Niklaus Zurkinden war ein illegitimer Sohn des frühverstorbenen Ratsherrn und Hauptmann Niklaus Zurkinden († 1510/11), der das Kind testamentarisch dem befreundeten Stadtschreiber Niklaus Schaller († 1524)[3] in die familiäre Obhut übergab. Er besuchte die Lateinschule in Bern und wurde von Schaller († 1524)[5] in eine Ratskarriere eingewiesen. 1528 kam er als Notar und Gerichtsschreiber in den Grossen Rat. 1532 wurde er Landvogt zu Sumiswald,[11] 1537 Landvogt von Bonmont und 1544 Landvogt in Nyon. 1547 kam er in das Amt des Deutschseckelschreibers, 1551 wurde er Welschseckelmeister, 1565 bis 1572 amtierte er als Generalkommissär der Waadt. Von 1561 bis 1565 übte er das Amt des Stadtschreibers in Bern aus.

Berufliches und politisches Wirken Bearbeiten

Als Welschseckelmeister war Niklaus Zurkinden an den Verhandlungen zwischen Bern und Freiburg um die Aufteilung der Grafschaft Greyerz (1555)[12] und als Stadtschreiber an den Verhandlungen zwischen Bern und den Herzögen von Savoyen im Vorfeld des Vertrags von Lausanne von 1564[13] beteiligt. Durch seine Übersetzungen juristischer, liturgischer und katechetischer Texte trug er zum Aufbau der Kirche der Waadt bei[14]. Er wirkte zudem als theologisch versierter Politiker in konfessionellen Konflikten, so unter anderem zwischen Bern und dem calvinistischen Genf, für Frieden und Einheit der Kirche. Er stellte Duldung auf der Grundlage christlicher Humanität über dogmatische Orthodoxie. Er pflegte eine Freundschaft mit Johannes Calvin, stimmte mit diesem jedoch nicht im Fall Michel Servet und in der Frage der Prädestination überein. Mit Sebastian Castellio warb er für Toleranz gegenüber religiösen Nonkonformisten, so liess er als Vogt in Sumiswald Täuferprediger offen und öffentlich in seiner Vogtei lehren, wurde hierfür jedoch durch den bernischen Kleinen Rat abgemahnt.
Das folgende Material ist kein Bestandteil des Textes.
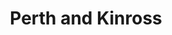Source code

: ---
schema: default
title: Perth and Kinross
description: Health and social care partnership for the Perth and Kinross area
logo: ''
type:
- Other Scottish Govt agency
portal_url: ''
org_url: 
twitter_handle: 
wikidata_qid: Q108837012
wdtk_id: 
---
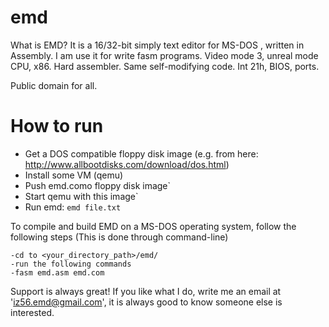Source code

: emd
===

What is EMD? It is a 16/32-bit simply text editor for MS-DOS , written in Assembly. 
I am use it for write fasm programs. Video mode 3, unreal mode CPU, x86. Hard assembler. Same self-modifying code. Int 21h, BIOS, ports. 

Public domain for all.


How to run
==========

* Get a DOS compatible floppy disk image (e.g. from here: http://www.allbootdisks.com/download/dos.html)
* Install some VM (qemu)
* Push emd.como floppy disk image`
* Start qemu with this image`
* Run emd: `emd file.txt`
 

To compile and build EMD on a MS-DOS operating system, follow the following steps
(This is done through command-line)

	-cd to <your_directory_path>/emd/
	-run the following commands
	-fasm emd.asm emd.com



Support is always great!
If you like what I do, write me an email at 'iz56.emd@gmail.com',
	it is always good to know someone else is interested. 
	
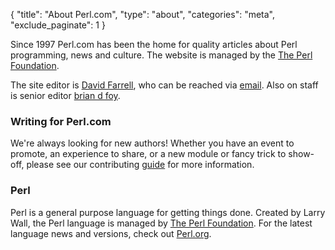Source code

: {
  "title": "About Perl.com",
  "type": "about",
  "categories": "meta",
  "exclude_paginate": 1
}

Since 1997 Perl.com has been the home for quality articles about Perl programming, news and culture. The website is managed by the [The Perl Foundation](https://www.perlfoundation.org).

The site editor is [David Farrell](/authors/david-farrell/), who can be reached via [email](mailto:perl.com-editor@perl.org). Also on staff is senior editor [brian d foy](/authors/brian-d-foy).

### Writing for Perl.com
We're always looking for new authors! Whether you have an event to promote, an experience to share, or a new module or fancy trick to show-off, please see our contributing [guide](https://github.com/dnmfarrell/perldotcom/blob/master/CONTRIBUTING.md) for more information.

### Perl
Perl is a general purpose language for getting things done. Created by Larry Wall, the Perl language is managed by [The Perl Foundation](https://www.perlfoundation.org). For the latest language news and versions, check out [Perl.org](https://perl.org).

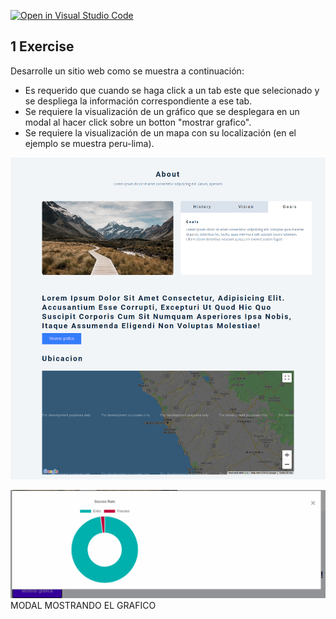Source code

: [![Open in Visual Studio Code](https://classroom.github.com/assets/open-in-vscode-f059dc9a6f8d3a56e377f745f24479a46679e63a5d9fe6f495e02850cd0d8118.svg)](https://classroom.github.com/online_ide?assignment_repo_id=6654489&assignment_repo_type=AssignmentRepo)
## 1 Exercise

Desarrolle un sitio web como se muestra a continuación:

- Es requerido que cuando se haga click a un tab este que selecionado y se despliega la información correspondiente a ese tab.
- Se requiere la visualización de un gráfico que se desplegara en un modal al hacer click sobre un botton "mostrar grafico".
- Se requiere la visualización de un mapa con su localización (en el ejemplo se muestra peru-lima).

![](2022-01-06-13-25-44.png)

![](2022-01-06-13-25-14.png)
MODAL MOSTRANDO EL GRAFICO
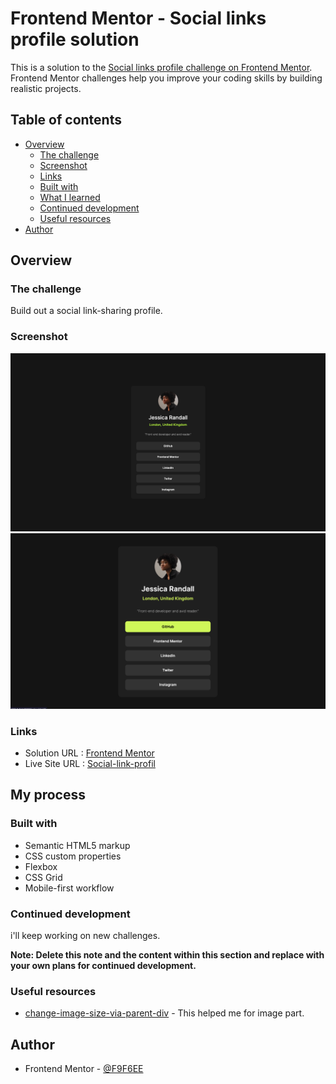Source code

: # Frontend Mentor - Social links profile solution

This is a solution to the [Social links profile challenge on Frontend Mentor](https://www.frontendmentor.io/challenges/social-links-profile-UG32l9m6dQ). Frontend Mentor challenges help you improve your coding skills by building realistic projects.

## Table of contents

- [Overview](#overview)
  - [The challenge](#the-challenge)
  - [Screenshot](#screenshot)
  - [Links](#links)
  - [Built with](#built-with)
  - [What I learned](#what-i-learned)
  - [Continued development](#continued-development)
  - [Useful resources](#useful-resources)
- [Author](#author)

## Overview

### The challenge

Build out a social link-sharing profile.

### Screenshot

![](./assets/images/screenshot.jpg)
![](./assets/images/screenshot-hover.jpg)

### Links

- Solution URL : [Frontend Mentor](https://www.frontendmentor.io/solutions/social-link-profile-using-html-and-css-2SYK19qQzG)
- Live Site URL : [Social-link-profil](https://f9f6ee.github.io/Social-link-profile/)

## My process

### Built with

- Semantic HTML5 markup
- CSS custom properties
- Flexbox
- CSS Grid
- Mobile-first workflow

### Continued development

i'll keep working on new challenges.

**Note: Delete this note and the content within this section and replace with your own plans for continued development.**

### Useful resources

- [change-image-size-via-parent-div](https://stackoverflow.com/questions/9556514/change-image-size-via-parent-div) - This helped me for image part.

## Author

- Frontend Mentor - [@F9F6EE](https://www.frontendmentor.io/profile/F9F6EE)
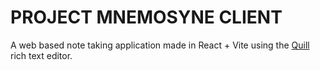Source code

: # PROJECT MNEMOSYNE CLIENT

A web based note taking application made in React + Vite using the [Quill](https://quilljs.com/) rich text editor.
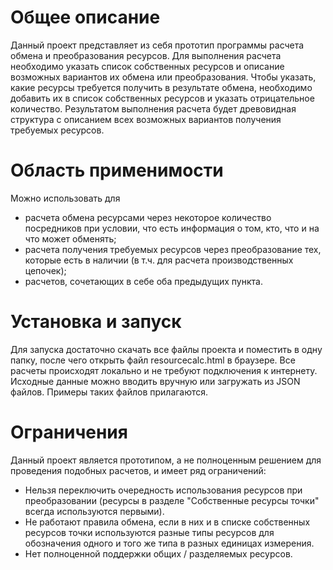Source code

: # Общее описание

Данный проект представляет из себя прототип программы расчета обмена и преобразования ресурсов.
Для выполнения расчета необходимо указать список собственных ресурсов и описание возможных вариантов их обмена или преобразования.
Чтобы указать, какие ресурсы требуется получить в результате обмена, необходимо добавить их в список собственных ресурсов и указать отрицательное количество.
Результатом выполнения расчета будет древовидная структура с описанием всех возможных вариантов получения требуемых ресурсов.

# Область применимости

Можно использовать для
* расчета обмена ресурсами через некоторое количество посредников при условии, что есть информация о том, кто, что и на что может обменять;
* расчета получения требуемых ресурсов через преобразование тех, которые есть в наличии (в т.ч. для расчета производственных цепочек);
* расчетов, сочетающих в себе оба предыдущих пункта.

# Установка и запуск

Для запуска достаточно скачать все файлы проекта и поместить в одну папку, после чего открыть файл resourcecalc.html в браузере.
Все расчеты происходят локально и не требуют подключения к интернету.
Исходные данные можно вводить вручную или загружать из JSON файлов. Примеры таких файлов прилагаются.

# Ограничения

Данный проект является прототипом, а не полноценным решением для проведения подобных расчетов, и имеет ряд ограничений:
* Нельзя переключить очередность использования ресурсов при преобразовании (ресурсы в разделе "Собственные ресурсы точки" всегда используются первыми).
* Не работают правила обмена, если в них и в списке собственных ресурсов точки используются разные типы ресурсов для обозначения одного и того же типа в разных единицах измерения.
* Нет полноценной поддержки общих / разделяемых ресурсов.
Er begegnete auch katholischen Mitchristen mit Achtung und lehnte Gewalt als Mittel gegen religiöse Devianz ab.

Er erhielt den Auftrag, die Berner Chronik von Valerius Anshelm fortzuführen, konnte diese Aufgabe jedoch nicht mehr ausführen. Sein Briefwechsel mit grossen Zeitgenossen ist von hohem Wert, so unter anderem mit Heinrich Bullinger, Johannes Calvin, Johann Jakob Grynaeus[15], Abraham Musculus (1534–1591)[16] und Théodore de Bèze[17].

Schöpfkarte Bearbeiten

Der Stadtarzt Thomas Schöpf galt lange als Autor einer handschriftlichen Landesbeschreibung sowie einer Karte des bernischen Staatsgebiets, die 1577 als Manuskript vorlag und erst nach seinem Tod 1578 im Kupferstichdruck erschien. Schöpfs Namen trägt sie, weil sich dieser sowohl in der Vorrede der Landesbeschreibung als auch in Texten der Karte als Autor bezeichnet.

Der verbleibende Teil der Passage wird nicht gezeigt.